» **THE INPUT**

# # # # #

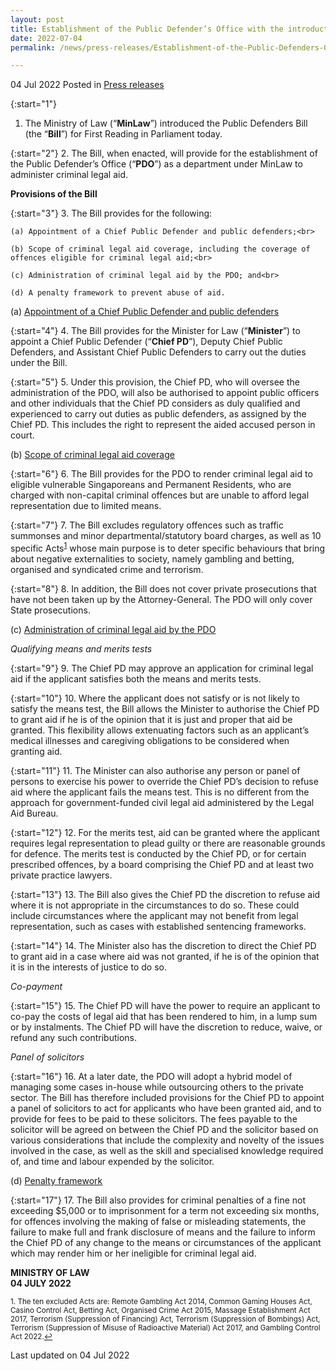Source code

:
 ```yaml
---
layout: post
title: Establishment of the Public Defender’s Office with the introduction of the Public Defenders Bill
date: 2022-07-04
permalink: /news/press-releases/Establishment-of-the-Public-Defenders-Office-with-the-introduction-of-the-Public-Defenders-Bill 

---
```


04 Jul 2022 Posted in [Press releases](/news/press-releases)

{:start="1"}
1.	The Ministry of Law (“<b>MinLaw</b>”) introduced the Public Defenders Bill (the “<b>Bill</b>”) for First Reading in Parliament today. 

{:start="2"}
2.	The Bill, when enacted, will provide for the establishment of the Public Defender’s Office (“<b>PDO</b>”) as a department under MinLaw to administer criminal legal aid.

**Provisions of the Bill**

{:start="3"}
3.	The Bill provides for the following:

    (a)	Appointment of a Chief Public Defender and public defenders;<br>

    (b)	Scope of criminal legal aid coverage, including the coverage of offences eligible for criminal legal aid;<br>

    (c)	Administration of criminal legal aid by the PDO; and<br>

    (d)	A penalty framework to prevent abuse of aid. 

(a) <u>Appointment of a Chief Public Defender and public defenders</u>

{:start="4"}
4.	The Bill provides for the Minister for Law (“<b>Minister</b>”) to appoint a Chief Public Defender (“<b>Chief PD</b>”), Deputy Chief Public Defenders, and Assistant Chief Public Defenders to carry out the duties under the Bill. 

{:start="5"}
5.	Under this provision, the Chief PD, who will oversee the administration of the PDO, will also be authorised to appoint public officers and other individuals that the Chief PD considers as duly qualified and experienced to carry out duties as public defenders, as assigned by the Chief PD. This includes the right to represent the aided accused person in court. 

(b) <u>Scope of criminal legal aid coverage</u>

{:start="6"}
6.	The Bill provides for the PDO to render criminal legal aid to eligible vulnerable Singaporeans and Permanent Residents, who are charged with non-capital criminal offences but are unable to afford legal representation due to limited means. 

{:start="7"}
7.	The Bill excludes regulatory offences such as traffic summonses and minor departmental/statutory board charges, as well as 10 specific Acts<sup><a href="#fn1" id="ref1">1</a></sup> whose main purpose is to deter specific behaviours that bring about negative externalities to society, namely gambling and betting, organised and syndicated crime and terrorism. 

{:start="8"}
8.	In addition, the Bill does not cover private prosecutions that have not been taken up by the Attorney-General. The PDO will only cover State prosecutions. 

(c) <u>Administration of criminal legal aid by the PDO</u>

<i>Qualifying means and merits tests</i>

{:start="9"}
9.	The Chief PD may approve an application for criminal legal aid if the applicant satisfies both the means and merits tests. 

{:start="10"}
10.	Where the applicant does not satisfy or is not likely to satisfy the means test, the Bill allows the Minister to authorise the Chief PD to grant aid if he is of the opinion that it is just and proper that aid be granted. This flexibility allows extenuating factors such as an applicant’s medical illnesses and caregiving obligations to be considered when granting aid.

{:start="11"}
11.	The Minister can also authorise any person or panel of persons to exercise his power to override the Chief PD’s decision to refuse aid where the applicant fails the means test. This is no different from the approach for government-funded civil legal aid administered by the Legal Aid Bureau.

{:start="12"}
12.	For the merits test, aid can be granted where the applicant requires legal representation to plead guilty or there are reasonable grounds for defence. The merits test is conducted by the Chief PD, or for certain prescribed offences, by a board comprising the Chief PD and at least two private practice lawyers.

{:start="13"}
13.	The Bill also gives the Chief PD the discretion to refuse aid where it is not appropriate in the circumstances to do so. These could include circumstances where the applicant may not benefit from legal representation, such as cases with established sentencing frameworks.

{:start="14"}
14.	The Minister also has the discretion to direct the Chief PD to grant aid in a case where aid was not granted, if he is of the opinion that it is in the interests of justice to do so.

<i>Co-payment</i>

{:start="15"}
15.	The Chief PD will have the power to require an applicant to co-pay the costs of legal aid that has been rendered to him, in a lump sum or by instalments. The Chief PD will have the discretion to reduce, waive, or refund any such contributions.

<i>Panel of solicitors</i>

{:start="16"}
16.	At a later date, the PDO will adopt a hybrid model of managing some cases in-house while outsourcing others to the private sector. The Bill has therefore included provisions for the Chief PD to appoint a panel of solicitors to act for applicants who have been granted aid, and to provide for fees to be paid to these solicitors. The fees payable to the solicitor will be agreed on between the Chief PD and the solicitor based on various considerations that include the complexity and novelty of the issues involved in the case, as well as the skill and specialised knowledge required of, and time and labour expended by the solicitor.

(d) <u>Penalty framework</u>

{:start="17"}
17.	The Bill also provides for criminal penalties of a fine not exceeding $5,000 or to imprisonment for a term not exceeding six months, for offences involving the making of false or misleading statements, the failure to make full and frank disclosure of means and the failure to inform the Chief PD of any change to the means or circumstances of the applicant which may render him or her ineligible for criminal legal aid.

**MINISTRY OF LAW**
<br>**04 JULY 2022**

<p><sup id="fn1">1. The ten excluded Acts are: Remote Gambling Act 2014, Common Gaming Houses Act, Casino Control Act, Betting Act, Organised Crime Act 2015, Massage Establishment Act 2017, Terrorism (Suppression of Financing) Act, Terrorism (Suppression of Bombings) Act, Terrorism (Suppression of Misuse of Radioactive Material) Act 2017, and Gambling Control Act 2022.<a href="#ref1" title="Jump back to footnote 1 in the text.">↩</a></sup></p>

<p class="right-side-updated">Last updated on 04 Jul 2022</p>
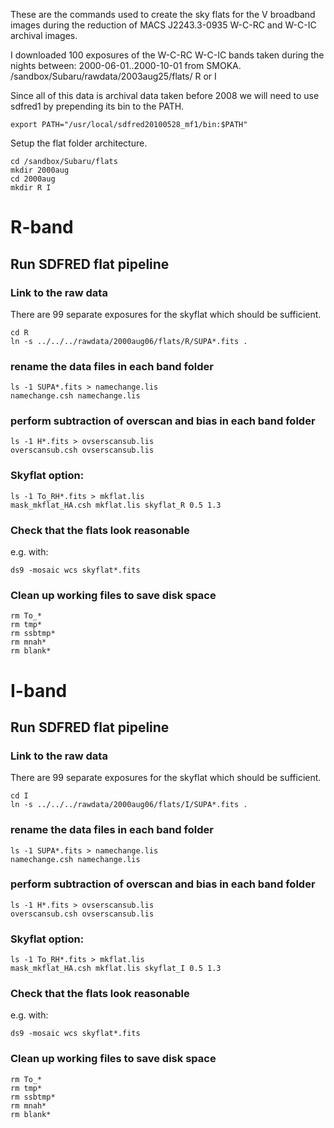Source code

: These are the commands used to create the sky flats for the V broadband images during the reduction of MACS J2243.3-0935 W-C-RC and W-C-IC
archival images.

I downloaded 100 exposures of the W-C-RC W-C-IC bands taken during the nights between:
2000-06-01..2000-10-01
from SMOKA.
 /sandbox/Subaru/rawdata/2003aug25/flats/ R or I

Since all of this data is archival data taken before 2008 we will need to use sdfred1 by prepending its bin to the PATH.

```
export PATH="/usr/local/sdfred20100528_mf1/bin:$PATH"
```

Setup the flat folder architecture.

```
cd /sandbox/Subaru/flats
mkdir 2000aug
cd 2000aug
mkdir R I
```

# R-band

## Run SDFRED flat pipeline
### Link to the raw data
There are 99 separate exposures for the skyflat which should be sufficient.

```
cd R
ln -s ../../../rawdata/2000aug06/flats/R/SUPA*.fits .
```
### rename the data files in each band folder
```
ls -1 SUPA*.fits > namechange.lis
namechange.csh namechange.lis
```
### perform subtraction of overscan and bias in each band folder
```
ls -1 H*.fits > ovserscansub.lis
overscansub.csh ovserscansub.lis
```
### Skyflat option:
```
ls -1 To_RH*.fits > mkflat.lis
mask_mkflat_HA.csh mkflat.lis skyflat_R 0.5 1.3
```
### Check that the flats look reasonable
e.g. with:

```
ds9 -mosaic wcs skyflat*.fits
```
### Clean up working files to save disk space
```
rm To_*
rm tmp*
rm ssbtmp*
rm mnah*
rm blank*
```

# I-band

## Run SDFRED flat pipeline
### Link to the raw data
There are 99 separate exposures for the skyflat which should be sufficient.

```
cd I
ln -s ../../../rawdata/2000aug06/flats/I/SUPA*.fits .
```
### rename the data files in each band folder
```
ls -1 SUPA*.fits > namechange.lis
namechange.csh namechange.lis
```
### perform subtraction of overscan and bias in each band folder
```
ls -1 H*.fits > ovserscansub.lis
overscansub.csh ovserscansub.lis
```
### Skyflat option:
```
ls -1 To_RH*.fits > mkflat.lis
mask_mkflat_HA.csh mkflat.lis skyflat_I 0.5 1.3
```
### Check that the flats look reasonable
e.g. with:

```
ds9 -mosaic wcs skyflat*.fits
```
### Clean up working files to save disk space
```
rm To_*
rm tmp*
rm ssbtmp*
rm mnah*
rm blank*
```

# # # # #

» **WHAT YOU NEED TO DO**
Leave out any pictures and return exactly the lines from the beginning of the data through the line with "04 Jul 2022 Posted", inclusive.

» **EXERCISE SOLUTION**
Source code

:
 ```yaml
---
layout: post
title: Establishment of the Public Defender’s Office with the introduction of the Public Defenders Bill
date: 2022-07-04
permalink: /news/press-releases/Establishment-of-the-Public-Defenders-Office-with-the-introduction-of-the-Public-Defenders-Bill 

---
```


04 Jul 2022 Posted in [Press releases](/news/press-releases)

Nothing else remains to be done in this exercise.